Avant de disposer de l’assemblée, Fouché s’était emparé de Davoust. L’un et l’autre, quoique sûrs du concours de tous les pouvoirs, redoutaient encore l’impression publique. D’abord ils allèrent à leur but avec une extrême circonspection au milieu d’ordres, de décisions contraires, qui se détruisaient l’une l’autre ; puis, trouvant partout des complices, la hardiesse leur vint. Dès le 26 juin, Davoust était en communication secrète avec le parti des Bourbons ; le 27, en plein conseil, il avait déclaré que la France était perdue, si elle ne se hâtait de traiter avec Louis XVIII ; le 29, il fut même surpris par une députation des chambres en conférence avec l’affidé de ce parti, M. de Vitrolles[1]. Cela pourtant n’ouvrit les yeux à personne. Le lendemain parut une fière déclaration contre les Bourbons ; elle était signée de Davoust. La complaisance ou l’illusion devait tout couvrir jusqu’à la dernière heure. À l’approche du dénoûment que l’on aperçoit déjà, M. le colonel Charras fait éclater des paroles indignées, ardentes, qui couronnent éloquemment son ouvrage. Pour moi, accoutumé depuis trop longtemps à réprimer mes plus justes indignations et à n’en laisser échapper que ce que je ne puis étouffer, je ferai effort pour terminer ce récit comme je l’ai commencé.

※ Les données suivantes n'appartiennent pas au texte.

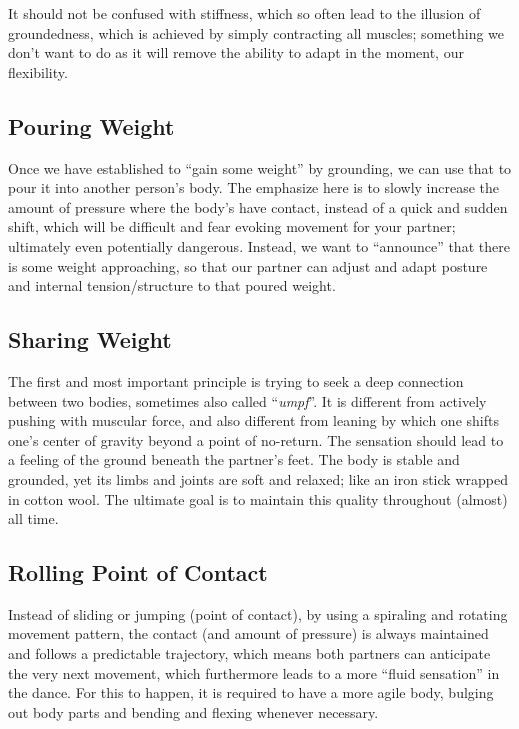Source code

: It should not be confused with stiffness, which so often lead to the illusion of groundedness, which is achieved by simply contracting all muscles; something we don't want to do as it will remove the ability to adapt in the moment, our flexibility.

\subsection{Pouring Weight}\label{subsec:pouring-weight}

Once we have established to ``gain some weight'' by grounding, we can use that to pour it into another person's body.
The emphasize here is to slowly increase the amount of pressure where the body's have contact, instead of a quick and sudden shift, which will be difficult and fear evoking movement for your partner; ultimately even potentially dangerous.
Instead, we want to ``announce'' that there is some weight approaching, so that our partner can adjust and adapt posture and internal tension/structure to that poured weight.

\subsection{Sharing Weight}\label{subsec:sharing-weight}

The first and most important principle is trying to seek a deep connection between two bodies, sometimes also called ``\textit{umpf}''.
It is different from actively pushing with muscular force, and also different from leaning by which one shifts one's center of gravity beyond a point of no-return.
The sensation should lead to a feeling of the ground beneath the partner's feet.
The body is stable and grounded, yet its limbs and joints are soft and relaxed; like an iron stick wrapped in cotton wool.
The ultimate goal is to maintain this quality throughout (almost) all time.

\subsection{Rolling Point of Contact}\label{subsec:rolling-point-of-contact}

Instead of sliding or jumping (point of contact), by using a spiraling and rotating movement pattern, the contact (and amount of pressure) is always maintained and follows a predictable trajectory, which means both partners can anticipate the very next movement, which furthermore leads to a more ``fluid sensation'' in the dance.
For this to happen, it is required to have a more agile body, bulging out body parts and bending and flexing whenever necessary.

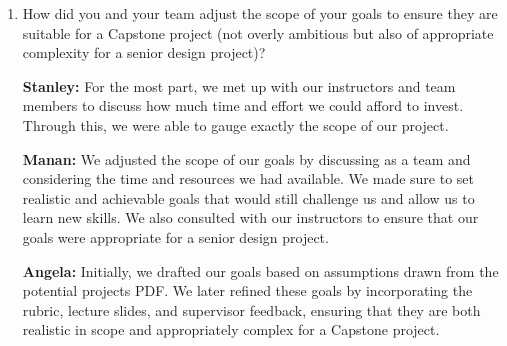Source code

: \documentclass{article}
\begin{document}
\begin{enumerate}
    \item How did you and your team adjust the scope of your goals to ensure
    they are suitable for a Capstone project (not overly ambitious but also of
    appropriate complexity for a senior design project)?

\textbf{Stanley:} For the most part, we met up with our instructors and team members to discuss how much time and effort we could afford to invest. Through this, we were able to gauge exactly the scope of our project.  

\textbf{Manan:} We adjusted the scope of our goals by discussing as a team and considering the time and resources we had available. We made sure to set realistic and achievable goals that would still challenge us and allow us to learn new skills. We also consulted with our instructors to ensure that our goals were appropriate for a senior design project.

\textbf{Angela:} Initially, we drafted our goals based on assumptions drawn from the potential projects PDF. We later refined these goals by incorporating the rubric, lecture slides, and supervisor feedback, ensuring that they are both realistic in scope and appropriately complex for a Capstone project.

\end{enumerate}  
\end{document}
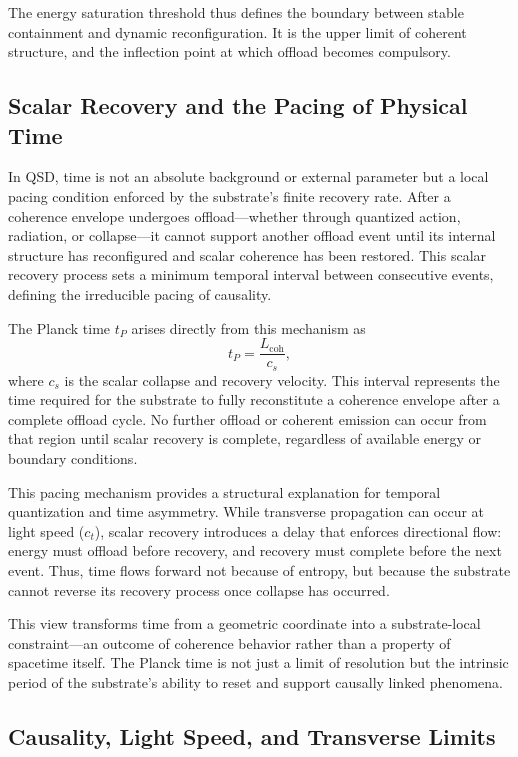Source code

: \documentclass[entropy,article,submit,pdftex,moreauthors]{Definitions/mdpi}
\begin{document}
The energy saturation threshold thus defines the boundary between stable containment and dynamic reconfiguration. It is the upper limit of coherent structure, and the inflection point at which offload becomes compulsory.
\subsection{Scalar Recovery and the Pacing of Physical Time}

In QSD, time is not an absolute background or external parameter but a local pacing condition enforced by the substrate’s finite recovery rate. After a coherence envelope undergoes offload—whether through quantized action, radiation, or collapse—it cannot support another offload event until its internal structure has reconfigured and scalar coherence has been restored. This scalar recovery process sets a minimum temporal interval between consecutive events, defining the irreducible pacing of causality.

The Planck time \texorpdfstring{\( t_P \)}{tP} arises directly from this mechanism as
\[
t_P = \frac{L_{\text{coh}}}{c_s},
\]
where \texorpdfstring{\( c_s \)}{cs} is the scalar collapse and recovery velocity. This interval represents the time required for the substrate to fully reconstitute a coherence envelope after a complete offload cycle. No further offload or coherent emission can occur from that region until scalar recovery is complete, regardless of available energy or boundary conditions.

This pacing mechanism provides a structural explanation for temporal quantization and time asymmetry. While transverse propagation can occur at light speed (\texorpdfstring{\( c_t \)}{ct}), scalar recovery introduces a delay that enforces directional flow: energy must offload before recovery, and recovery must complete before the next event. Thus, time flows forward not because of entropy, but because the substrate cannot reverse its recovery process once collapse has occurred.

This view transforms time from a geometric coordinate into a substrate-local constraint—an outcome of coherence behavior rather than a property of spacetime itself. The Planck time is not just a limit of resolution but the intrinsic period of the substrate’s ability to reset and support causally linked phenomena.
\subsection{Causality, Light Speed, and Transverse Limits}
\end{document}
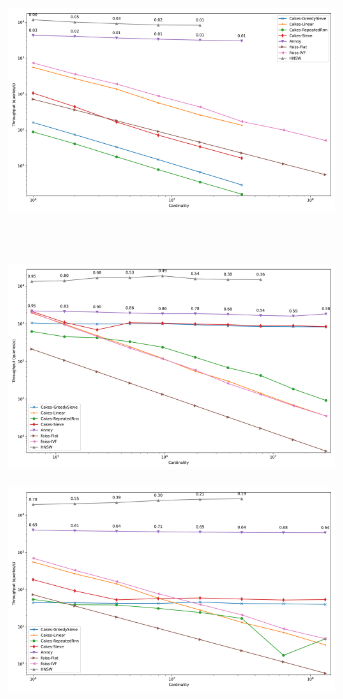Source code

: \begin{figure}
\begin{subfigure}[b]{0.47\textwidth}
\label{fig:results:sift-scaling}
\end{subfigure}%
\begin{subfigure}[b]{0.47\textwidth}
\includegraphics[width=0.95\textwidth]{plots/random-1000000-128-knn-10.png}
\label{fig:results:random-scaling}
\end{subfigure}%
\vspace{1em}
\\
\begin{subfigure}[b]{0.47\textwidth}
\includegraphics[width=0.95\textwidth]{plots/silva-knn-10.png}
\label{fig:results:silva-scaling}
\end{subfigure}%
\begin{subfigure}[b]{0.47\textwidth}
\includegraphics[width=0.95\textwidth]{plots/radioml-knn-10.png}

\end{subfigure}
\end{figure}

XI. — INVESTISSEMENT DE PARIS. — AFFAIRE DE VERSAILLES.

Des négociations fictives jointes à la demande réitérée de suspendre les hostilités ne pouvaient avoir d’autre résultat que d’accroître outre mesure la confiance des ennemis. Elle alla bientôt jusqu’à la témérité. Certains, par les intelligences qu’ils avaient avec Fouché, qu’il suffirait de frapper un grand coup sur les esprits, ils formèrent une résolution dont ils ne se seraient pas avisés l’année précédente, même avec des forces supérieures. Ce fut encore Blücher qui se chargea de l’exécuter.

  1. Mémoires de M. de Vitrolles, cités par M. Duvergier de Hauranne, Histoire parlementaire.